Director Sonia Kennebeck examines the U.S. drone program in her documentary, “National Bird”. She looks at it as a harrowing experience of those who live in foreign areas where drone surveillance and attacks take place, as well as through interviews with U.S. servicemen and servicewomen who actually control and monitor the drones.
“National Bird” follows three people who were in the U.S. Air Force and worked in various capacities regarding the targeting and killing of insurgents. All three now regret their experience. The film finds nothing positive or effective about using drones. It also slowly and persuasively builds its case as it describes the effects of the Americans who were in the program and the civilian Afghans who were mistakenly bombed. By contrasting the war’s effect on members of both groups, it shows a symbiosis between the two cultures with no end in sight.
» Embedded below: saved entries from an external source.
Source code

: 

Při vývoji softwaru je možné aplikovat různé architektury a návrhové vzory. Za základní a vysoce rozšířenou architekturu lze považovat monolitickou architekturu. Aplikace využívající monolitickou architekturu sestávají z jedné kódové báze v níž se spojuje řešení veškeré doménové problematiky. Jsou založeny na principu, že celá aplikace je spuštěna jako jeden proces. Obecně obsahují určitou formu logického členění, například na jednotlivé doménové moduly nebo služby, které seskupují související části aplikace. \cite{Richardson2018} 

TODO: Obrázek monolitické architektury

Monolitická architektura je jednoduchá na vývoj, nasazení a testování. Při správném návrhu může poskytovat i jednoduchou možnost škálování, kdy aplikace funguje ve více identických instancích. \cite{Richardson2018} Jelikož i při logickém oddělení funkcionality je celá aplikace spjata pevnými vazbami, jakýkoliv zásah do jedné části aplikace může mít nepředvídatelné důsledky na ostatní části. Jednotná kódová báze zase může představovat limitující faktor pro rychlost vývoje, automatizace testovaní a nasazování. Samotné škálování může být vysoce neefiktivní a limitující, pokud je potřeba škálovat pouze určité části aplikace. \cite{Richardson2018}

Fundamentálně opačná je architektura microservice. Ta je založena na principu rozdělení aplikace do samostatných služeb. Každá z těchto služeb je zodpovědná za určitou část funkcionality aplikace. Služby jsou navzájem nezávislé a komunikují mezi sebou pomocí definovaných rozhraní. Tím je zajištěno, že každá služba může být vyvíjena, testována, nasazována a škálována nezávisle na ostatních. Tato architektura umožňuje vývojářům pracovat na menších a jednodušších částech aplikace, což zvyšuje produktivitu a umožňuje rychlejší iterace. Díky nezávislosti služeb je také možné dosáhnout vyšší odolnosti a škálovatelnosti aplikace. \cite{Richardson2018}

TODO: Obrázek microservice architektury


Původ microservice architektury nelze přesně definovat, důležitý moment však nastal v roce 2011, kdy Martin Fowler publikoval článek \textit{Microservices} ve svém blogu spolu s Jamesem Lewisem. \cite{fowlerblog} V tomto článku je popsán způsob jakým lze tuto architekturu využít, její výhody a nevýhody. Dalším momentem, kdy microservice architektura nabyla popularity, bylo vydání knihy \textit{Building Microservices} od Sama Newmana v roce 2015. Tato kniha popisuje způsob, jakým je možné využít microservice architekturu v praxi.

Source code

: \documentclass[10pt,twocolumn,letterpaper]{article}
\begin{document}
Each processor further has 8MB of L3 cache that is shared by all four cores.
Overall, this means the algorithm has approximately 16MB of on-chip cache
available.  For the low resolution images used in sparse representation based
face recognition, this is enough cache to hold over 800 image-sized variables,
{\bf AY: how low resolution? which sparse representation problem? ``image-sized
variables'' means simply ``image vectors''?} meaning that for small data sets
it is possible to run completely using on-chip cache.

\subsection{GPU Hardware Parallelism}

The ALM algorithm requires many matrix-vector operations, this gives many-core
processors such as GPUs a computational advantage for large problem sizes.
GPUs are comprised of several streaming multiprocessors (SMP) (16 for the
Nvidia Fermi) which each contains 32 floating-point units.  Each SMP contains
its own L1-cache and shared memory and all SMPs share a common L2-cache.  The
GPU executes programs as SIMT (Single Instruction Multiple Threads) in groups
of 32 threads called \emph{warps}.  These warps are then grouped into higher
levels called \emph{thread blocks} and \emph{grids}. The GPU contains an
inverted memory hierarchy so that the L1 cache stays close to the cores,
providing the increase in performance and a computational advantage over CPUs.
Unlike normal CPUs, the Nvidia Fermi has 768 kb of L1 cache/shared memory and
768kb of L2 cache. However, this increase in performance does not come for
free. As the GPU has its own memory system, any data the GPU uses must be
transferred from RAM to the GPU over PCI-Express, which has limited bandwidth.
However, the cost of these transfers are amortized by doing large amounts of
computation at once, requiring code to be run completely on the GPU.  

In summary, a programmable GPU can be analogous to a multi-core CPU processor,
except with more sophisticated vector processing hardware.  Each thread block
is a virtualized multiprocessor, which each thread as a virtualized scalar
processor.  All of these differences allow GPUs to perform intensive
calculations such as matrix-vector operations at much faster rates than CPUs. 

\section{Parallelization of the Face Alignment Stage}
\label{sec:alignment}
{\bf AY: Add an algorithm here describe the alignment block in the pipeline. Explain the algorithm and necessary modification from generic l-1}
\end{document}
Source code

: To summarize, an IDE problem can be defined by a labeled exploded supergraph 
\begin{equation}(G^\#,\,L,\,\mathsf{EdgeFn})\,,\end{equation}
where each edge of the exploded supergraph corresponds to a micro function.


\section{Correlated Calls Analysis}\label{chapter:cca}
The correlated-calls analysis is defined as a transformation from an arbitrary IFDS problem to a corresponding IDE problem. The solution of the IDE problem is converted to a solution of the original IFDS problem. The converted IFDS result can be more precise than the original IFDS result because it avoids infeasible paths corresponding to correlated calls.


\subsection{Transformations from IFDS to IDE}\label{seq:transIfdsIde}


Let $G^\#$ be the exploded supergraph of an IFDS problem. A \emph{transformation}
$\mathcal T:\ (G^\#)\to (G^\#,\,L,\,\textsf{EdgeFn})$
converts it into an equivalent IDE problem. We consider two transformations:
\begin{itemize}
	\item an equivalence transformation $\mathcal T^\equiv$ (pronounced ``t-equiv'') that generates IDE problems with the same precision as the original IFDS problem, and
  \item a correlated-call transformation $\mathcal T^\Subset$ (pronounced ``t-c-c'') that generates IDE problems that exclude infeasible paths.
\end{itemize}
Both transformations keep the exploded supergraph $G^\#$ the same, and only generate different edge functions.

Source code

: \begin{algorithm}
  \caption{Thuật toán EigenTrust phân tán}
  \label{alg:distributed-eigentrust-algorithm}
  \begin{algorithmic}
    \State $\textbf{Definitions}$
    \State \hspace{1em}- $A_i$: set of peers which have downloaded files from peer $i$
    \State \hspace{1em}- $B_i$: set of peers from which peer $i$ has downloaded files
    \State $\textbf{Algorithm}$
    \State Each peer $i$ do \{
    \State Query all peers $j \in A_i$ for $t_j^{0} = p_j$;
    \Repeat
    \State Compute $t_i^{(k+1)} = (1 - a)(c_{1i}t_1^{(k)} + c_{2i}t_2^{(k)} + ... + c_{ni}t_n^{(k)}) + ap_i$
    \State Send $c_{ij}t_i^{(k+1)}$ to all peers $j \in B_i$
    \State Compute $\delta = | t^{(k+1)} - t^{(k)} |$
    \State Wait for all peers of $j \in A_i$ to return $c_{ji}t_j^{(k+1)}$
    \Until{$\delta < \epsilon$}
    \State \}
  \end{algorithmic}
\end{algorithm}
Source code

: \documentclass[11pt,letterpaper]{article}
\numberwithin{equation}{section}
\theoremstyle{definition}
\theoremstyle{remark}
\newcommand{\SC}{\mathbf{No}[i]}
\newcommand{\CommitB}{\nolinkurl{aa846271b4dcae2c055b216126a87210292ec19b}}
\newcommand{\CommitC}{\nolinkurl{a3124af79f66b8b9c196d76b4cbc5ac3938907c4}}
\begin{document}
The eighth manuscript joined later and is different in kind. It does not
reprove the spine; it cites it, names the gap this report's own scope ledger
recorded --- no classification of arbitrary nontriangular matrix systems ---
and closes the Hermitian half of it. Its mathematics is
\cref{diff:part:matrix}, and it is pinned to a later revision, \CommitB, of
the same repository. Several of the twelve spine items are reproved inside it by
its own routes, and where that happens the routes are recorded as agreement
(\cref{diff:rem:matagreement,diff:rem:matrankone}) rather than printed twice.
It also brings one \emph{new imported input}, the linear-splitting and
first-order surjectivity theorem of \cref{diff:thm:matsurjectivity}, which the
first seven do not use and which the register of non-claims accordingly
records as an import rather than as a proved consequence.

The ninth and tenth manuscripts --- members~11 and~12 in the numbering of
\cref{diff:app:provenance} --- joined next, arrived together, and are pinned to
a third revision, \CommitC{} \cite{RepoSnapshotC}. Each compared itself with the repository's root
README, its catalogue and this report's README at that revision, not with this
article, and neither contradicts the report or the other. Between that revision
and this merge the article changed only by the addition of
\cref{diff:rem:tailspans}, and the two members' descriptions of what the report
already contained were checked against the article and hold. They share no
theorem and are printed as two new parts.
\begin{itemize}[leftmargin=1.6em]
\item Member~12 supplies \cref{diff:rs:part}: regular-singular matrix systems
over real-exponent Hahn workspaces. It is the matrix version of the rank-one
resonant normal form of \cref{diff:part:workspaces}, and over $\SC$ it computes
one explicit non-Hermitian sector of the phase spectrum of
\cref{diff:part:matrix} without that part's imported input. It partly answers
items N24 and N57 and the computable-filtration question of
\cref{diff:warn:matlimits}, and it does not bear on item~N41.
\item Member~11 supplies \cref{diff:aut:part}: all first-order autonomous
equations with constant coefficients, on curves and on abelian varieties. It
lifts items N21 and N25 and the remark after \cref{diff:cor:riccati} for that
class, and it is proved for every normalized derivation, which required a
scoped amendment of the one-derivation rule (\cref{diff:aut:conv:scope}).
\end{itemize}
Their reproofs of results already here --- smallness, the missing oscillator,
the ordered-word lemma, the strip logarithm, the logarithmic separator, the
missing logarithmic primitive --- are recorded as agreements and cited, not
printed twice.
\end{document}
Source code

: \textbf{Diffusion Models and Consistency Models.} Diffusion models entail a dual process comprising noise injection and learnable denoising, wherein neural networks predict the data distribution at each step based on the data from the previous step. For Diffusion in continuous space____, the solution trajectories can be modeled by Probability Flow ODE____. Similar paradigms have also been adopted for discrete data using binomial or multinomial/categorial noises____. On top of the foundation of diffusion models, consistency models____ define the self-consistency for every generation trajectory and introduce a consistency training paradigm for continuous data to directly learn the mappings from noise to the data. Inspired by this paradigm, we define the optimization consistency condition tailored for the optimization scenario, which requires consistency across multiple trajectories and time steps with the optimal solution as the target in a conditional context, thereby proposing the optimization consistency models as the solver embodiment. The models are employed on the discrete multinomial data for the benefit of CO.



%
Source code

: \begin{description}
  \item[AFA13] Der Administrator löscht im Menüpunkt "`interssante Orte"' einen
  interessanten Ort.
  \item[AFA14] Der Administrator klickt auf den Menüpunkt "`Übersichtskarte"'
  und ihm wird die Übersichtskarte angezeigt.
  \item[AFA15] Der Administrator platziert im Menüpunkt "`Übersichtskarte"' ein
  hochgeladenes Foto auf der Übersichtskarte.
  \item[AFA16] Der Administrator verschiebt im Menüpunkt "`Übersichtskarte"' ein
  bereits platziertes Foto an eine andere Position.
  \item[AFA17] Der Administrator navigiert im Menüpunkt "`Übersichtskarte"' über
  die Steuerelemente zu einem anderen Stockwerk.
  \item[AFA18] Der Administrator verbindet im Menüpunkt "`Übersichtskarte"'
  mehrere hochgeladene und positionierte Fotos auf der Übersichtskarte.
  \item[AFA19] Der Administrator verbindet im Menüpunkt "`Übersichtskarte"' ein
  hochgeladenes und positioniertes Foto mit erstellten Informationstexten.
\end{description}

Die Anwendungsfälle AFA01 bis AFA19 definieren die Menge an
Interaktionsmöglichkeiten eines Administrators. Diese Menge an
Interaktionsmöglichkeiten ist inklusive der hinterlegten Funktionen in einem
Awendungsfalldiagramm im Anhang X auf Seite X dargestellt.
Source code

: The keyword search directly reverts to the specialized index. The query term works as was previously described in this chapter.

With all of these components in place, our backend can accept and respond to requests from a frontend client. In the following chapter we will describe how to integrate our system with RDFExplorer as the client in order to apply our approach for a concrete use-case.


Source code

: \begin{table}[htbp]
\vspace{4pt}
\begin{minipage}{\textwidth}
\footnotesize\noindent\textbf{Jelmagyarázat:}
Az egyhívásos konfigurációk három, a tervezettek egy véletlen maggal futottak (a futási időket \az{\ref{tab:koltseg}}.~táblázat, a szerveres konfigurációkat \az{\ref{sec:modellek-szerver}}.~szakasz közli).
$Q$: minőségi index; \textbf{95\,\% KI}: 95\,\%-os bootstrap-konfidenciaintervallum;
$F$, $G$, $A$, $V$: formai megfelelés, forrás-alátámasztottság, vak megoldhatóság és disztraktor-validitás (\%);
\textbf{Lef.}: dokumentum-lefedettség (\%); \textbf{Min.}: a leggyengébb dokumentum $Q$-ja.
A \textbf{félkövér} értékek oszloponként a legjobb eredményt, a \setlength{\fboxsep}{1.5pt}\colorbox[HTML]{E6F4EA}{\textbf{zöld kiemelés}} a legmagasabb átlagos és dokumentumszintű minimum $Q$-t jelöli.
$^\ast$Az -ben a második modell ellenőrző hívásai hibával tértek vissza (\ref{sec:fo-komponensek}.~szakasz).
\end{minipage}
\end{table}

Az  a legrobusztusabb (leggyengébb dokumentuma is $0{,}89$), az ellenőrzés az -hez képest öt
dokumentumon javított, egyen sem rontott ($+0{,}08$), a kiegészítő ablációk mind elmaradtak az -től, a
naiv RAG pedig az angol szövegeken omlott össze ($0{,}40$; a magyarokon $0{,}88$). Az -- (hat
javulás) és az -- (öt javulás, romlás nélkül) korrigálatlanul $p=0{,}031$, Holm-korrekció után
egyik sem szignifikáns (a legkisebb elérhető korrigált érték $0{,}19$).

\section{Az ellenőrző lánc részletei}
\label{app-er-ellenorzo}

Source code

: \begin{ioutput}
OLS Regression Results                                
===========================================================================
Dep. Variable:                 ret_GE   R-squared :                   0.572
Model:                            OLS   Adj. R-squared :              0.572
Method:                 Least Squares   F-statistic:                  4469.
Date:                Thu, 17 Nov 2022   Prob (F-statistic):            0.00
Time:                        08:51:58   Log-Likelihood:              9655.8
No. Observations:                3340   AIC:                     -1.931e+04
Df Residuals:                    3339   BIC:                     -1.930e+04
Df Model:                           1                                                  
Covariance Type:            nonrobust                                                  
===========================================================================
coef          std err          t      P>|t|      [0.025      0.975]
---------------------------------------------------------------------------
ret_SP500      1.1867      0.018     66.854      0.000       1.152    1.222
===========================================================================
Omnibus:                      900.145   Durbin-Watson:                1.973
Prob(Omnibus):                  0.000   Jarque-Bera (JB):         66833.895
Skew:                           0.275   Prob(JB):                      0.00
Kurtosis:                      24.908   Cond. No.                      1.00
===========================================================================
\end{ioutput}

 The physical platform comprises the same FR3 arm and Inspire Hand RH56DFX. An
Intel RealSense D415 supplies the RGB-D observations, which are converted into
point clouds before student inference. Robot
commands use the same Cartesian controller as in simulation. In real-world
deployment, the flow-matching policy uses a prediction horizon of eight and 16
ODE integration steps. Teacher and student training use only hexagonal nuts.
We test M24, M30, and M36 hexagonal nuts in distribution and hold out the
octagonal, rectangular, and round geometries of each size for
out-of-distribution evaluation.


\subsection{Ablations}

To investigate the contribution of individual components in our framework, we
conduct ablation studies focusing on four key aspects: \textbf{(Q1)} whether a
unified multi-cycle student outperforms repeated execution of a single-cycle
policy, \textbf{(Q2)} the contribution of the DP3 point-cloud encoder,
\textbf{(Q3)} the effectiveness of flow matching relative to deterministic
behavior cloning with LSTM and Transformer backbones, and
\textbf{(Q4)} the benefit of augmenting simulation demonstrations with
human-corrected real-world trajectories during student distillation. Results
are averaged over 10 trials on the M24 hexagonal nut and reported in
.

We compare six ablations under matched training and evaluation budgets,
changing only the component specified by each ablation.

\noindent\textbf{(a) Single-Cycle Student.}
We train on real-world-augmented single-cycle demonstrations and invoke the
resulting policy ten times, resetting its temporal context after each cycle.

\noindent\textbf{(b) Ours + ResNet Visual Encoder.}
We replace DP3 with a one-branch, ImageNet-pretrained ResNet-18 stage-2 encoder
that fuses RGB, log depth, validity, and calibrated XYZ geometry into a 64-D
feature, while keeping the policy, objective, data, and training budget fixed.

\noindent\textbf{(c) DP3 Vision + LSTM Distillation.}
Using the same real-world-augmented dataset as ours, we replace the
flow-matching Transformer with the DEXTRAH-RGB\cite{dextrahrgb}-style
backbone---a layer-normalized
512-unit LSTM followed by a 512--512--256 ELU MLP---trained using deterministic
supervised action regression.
What we really get here is a profile of three whistleblowers that are very critical of America’s secret drone program. Each of the three former gung-ho Air Force veterans were attracted to the adventure and service to America and each has become a whistle-blower after having worked in the drones program gathering intelligence and following targets to be killed.
Heather is a troubled young woman who battles PTSD and is very critical of what she sees as the total indifference of the military to the trauma suffered by drone program participants who day-by-day watched bodies being blown to bits. The reenactment of a strike where 23 civilians were taken down graphically illustrates the horror of this messed-up operation.
Daniel enlisted to avoid homelessness and was assigned to a top-secret drone-related operation with the National Security Agency at Fort Meade. His anti-war activities brought a raid by the FBI on his home. He contacted Jesselyn Radack to counsel him and since has gone into hiding and no one has any idea where he is at present.
Lisa is a former drone system technical sergeant who is shocked when she receives a letter saluting her war efforts of helping to identify 121,000 insurgent targets over a two-year period. In order to make amends, she joined a neighbor on a mission of mercy trip to Afghanistan. Lisa met a family who lost loved ones in a mistargeted drone attack. The dignity of these Muslims is a far cry from the barbarity of the drone operators in the reenacted segment.
President Obama’s speeches where he claims that the drone program has been able to kill insurgents without harming civilians is simply not the case. Here we get a fascinating discussion of our secret military drone program.